(DATA FOR ANALYSIS begins)
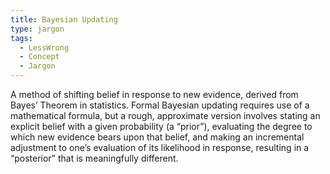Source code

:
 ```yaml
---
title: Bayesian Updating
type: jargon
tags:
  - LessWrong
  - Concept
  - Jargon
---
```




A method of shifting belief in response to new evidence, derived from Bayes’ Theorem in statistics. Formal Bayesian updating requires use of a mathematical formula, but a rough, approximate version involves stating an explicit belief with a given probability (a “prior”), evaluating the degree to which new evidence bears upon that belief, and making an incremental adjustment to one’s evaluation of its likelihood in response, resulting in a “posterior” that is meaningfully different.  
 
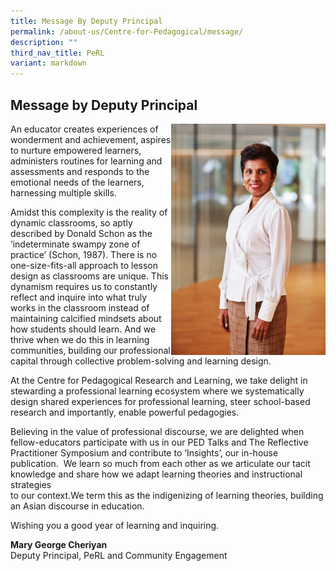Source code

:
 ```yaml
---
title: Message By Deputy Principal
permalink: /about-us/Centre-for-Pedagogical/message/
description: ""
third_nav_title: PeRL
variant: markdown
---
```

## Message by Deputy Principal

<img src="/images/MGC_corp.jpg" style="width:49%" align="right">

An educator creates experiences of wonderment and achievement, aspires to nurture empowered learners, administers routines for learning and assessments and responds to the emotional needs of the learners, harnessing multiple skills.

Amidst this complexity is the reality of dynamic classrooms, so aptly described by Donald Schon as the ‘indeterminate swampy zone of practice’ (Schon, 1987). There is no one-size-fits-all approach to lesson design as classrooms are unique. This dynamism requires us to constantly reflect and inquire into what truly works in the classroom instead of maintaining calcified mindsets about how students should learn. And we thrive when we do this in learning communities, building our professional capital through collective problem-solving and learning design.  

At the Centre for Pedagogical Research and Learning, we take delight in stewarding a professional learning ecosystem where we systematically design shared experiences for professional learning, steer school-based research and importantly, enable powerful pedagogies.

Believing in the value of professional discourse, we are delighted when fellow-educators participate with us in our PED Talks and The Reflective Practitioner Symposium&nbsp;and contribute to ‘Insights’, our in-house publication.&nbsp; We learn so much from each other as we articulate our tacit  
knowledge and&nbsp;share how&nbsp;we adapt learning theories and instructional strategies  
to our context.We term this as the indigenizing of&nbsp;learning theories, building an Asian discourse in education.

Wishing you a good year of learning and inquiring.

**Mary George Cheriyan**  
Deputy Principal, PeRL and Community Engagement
(DATA FOR ANALYSIS ends)
(DATA FOR ANALYSIS begins)
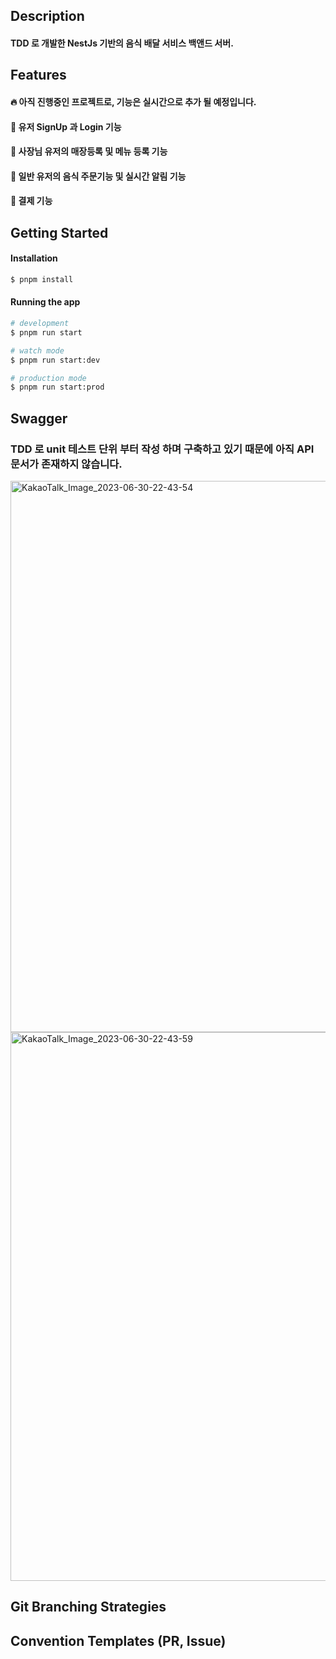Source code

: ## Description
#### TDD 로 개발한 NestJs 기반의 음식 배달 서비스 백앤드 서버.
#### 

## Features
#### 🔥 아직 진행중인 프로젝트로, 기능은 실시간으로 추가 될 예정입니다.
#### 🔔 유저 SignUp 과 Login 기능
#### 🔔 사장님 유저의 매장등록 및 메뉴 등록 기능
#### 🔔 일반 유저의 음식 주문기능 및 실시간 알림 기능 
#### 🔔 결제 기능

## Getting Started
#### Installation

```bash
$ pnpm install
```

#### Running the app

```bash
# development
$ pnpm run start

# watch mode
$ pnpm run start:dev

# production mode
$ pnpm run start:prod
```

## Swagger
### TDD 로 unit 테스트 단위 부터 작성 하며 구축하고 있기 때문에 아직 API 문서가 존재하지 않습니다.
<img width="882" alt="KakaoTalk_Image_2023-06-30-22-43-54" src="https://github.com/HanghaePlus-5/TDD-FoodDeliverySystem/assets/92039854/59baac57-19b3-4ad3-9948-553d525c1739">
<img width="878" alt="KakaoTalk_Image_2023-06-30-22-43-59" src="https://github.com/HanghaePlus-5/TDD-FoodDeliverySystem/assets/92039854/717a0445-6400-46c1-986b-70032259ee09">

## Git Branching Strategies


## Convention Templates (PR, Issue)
(DATA FOR ANALYSIS ends)
(DATA FOR ANALYSIS begins)
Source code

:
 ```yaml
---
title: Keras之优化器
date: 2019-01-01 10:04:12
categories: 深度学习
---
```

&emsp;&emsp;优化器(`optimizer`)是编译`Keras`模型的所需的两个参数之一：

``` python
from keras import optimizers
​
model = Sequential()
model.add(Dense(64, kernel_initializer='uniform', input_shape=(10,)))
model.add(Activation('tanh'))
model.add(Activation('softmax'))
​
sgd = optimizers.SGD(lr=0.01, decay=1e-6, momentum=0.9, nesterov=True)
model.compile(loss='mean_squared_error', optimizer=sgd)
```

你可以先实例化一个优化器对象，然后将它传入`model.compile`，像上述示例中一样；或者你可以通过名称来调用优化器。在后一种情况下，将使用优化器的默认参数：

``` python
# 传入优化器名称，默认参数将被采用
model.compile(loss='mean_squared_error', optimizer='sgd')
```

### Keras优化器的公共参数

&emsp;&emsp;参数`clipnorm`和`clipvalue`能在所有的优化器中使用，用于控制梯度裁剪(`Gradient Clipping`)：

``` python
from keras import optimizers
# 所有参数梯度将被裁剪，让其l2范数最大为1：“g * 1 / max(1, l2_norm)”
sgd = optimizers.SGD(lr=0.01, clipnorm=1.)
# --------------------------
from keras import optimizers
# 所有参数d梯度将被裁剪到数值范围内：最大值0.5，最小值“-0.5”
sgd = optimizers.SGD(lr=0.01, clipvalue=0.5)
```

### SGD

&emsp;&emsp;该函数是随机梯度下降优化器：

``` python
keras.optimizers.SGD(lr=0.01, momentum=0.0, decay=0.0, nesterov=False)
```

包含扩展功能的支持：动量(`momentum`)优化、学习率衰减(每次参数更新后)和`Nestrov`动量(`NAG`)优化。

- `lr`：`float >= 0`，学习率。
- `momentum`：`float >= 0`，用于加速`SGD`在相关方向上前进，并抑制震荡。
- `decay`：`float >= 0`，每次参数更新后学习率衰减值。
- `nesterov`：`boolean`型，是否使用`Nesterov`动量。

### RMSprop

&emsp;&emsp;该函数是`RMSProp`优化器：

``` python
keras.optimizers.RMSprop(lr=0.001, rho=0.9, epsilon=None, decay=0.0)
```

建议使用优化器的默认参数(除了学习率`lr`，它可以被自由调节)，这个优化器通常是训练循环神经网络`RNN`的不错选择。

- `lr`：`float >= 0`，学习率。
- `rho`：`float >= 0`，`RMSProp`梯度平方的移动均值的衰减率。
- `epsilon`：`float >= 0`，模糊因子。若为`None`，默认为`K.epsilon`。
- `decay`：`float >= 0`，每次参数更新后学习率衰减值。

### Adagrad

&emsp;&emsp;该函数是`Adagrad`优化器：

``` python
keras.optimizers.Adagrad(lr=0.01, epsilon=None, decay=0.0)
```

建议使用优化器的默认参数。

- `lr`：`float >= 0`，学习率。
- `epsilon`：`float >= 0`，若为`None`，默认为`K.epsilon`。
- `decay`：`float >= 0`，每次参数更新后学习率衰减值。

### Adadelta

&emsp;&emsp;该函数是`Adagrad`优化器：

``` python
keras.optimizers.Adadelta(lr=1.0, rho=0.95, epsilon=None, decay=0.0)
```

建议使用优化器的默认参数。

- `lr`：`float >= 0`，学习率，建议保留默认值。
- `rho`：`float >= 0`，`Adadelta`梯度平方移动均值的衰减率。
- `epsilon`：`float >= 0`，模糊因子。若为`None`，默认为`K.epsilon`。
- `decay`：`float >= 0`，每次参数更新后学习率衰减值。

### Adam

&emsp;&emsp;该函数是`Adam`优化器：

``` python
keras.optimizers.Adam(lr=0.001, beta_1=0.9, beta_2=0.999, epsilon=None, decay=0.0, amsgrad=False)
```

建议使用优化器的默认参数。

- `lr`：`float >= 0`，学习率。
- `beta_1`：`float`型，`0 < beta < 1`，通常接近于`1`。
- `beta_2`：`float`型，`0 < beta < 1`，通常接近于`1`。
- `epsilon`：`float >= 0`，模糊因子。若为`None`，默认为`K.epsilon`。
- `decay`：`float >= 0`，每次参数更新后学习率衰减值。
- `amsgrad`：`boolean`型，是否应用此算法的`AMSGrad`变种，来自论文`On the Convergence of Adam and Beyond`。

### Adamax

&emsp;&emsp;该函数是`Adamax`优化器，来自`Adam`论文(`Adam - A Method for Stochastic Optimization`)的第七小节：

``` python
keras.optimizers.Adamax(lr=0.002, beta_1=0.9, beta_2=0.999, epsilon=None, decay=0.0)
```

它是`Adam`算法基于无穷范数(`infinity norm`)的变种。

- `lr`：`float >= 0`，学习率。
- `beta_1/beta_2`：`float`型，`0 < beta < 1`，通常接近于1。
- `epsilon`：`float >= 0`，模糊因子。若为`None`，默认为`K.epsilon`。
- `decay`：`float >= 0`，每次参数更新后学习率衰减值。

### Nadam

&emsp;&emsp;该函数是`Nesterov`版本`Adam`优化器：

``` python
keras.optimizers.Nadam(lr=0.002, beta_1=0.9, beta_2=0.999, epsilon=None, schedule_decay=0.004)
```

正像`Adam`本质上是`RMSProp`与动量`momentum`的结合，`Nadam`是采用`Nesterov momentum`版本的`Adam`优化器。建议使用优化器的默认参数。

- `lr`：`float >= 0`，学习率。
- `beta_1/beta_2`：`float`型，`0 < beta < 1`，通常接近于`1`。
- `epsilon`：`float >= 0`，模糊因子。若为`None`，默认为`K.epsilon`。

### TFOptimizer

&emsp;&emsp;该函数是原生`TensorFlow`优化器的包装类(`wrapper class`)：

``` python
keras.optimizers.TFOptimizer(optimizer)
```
(DATA FOR ANALYSIS ends)
▶ [WHAT THIS TASK INVOLVES]: Copy exactly the stretch of data above from the line with "to our context.We" through the line with "Deputy Principal, PeRL", and omit all other lines.

▶ [RESPONSE BOX]:
to our context.We term this as the indigenizing of&nbsp;learning theories, building an Asian discourse in education.

Wishing you a good year of learning and inquiring.

**Mary George Cheriyan**  
Deputy Principal, PeRL and Community Engagement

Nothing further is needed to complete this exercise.